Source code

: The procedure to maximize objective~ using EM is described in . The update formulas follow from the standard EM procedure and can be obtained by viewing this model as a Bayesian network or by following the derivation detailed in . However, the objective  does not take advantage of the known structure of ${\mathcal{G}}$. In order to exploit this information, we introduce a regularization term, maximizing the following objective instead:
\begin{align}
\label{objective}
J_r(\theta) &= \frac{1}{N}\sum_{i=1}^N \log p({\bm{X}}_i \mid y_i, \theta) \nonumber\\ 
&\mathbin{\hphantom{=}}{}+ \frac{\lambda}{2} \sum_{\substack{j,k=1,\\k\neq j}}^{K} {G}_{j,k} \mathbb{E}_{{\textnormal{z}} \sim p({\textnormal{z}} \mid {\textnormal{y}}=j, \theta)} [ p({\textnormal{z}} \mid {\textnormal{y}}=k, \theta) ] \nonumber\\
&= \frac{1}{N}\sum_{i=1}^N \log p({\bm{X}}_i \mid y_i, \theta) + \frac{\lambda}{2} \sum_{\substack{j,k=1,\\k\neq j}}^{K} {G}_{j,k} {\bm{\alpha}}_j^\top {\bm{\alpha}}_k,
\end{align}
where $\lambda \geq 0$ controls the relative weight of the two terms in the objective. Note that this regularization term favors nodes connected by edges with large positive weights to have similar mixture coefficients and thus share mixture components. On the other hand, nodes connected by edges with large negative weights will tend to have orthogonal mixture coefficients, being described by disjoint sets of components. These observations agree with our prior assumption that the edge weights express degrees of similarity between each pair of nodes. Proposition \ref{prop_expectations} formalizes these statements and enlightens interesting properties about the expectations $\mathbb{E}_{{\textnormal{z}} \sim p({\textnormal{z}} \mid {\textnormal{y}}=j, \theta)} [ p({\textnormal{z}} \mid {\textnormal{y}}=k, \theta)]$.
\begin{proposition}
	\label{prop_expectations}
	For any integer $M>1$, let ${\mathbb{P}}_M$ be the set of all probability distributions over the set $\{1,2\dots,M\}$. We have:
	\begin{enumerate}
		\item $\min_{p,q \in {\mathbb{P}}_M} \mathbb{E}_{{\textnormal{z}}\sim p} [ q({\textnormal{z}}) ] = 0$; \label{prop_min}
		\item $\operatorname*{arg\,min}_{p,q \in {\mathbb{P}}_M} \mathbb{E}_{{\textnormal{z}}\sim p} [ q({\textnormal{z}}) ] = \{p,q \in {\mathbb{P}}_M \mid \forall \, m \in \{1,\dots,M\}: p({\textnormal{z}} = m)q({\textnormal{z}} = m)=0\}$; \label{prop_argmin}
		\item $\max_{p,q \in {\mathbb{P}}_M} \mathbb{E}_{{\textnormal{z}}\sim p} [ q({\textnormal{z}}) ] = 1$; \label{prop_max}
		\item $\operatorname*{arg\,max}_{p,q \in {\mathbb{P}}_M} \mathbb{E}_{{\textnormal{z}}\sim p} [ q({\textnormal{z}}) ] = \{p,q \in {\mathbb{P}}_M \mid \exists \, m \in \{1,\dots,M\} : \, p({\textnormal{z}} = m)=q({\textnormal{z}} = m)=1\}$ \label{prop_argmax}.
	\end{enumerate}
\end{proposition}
☆ ☆ ☆ ☆ ☆
> _WHAT TO PRODUCE_
Only the count, nothing else: how many lines of the records hold the word "substack"?

> _RESPONSE BELOW_
2